Pero no podía irrumpir allí. Si lo hacía, la única que terminaría humillada públicamente sería ella.
Los paparazzi ya la habían notado y las cámaras apuntaban en su dirección.
Con una maestría digna de un premio, Giselle puso cara de inocencia.
—¿Por qué me miran así? Que haya un problema en el baño de hombres no significa que no pueda usar el de mujeres, ¿o sí? —dijo, sonriendo con dulzura.
Tras un elegante asentimiento, caminó despreocupada hacia la entrada del sanitario femenino.
Los guardaespaldas de Fabio también notaron el caos y se movieron rápidamente, acordonando el área para mantener a raya a los curiosos y a la prensa.

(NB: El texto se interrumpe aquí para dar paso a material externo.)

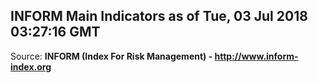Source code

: ## INFORM Main Indicators as of Tue, 03 Jul 2018 03:27:16 GMT

Source: **INFORM (Index For Risk Management) - http://www.inform-index.org**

Mientras tanto, Julián entró al baño con el rostro desfigurado por la ira.
Cada paso que daba resonaba con fuerza.
Y mientras más se acercaba al fondo, aquellos ruidos íntimos y ahogados se volvían insoportablemente claros.
Dentro del cubículo, Vanesa ya no tenía fuerzas ni para sostenerse.
Su cuerpo entero colgaba inerte de Fabio.
El trauma reciente y su precaria salud la habían dejado demasiado débil para soportar semejante asalto.
Las manos de Fabio que la aferraban por la cintura se dieron cuenta de ello.
Pero su posesividad enfermiza y su resentimiento no le permitieron detenerse.
Seguía dominándola.
—Fabio... ¿No habías dicho que me dejarías en paz? ¿Por qué me haces esto? —preguntó Vanesa con una voz apagada, desprovista de cualquier esperanza.
Él la presionó con más fuerza, su voz ronca y cargada de rabia:
—Hasta que el divorcio sea oficial, eres mía.
Vanesa soltó una risa amarga y hueca.
No podía detenerlo.
Sentía que el aire se le acababa.
La opresión en el pecho era asfixiante, como si la poca fuerza que había recuperado tras salir de su pesadilla volviera a ser aplastada.
Había llegado al límite de su resistencia física.
—¡Vanesa! —El grito de Julián resonó justo al otro lado de la puerta del cubículo.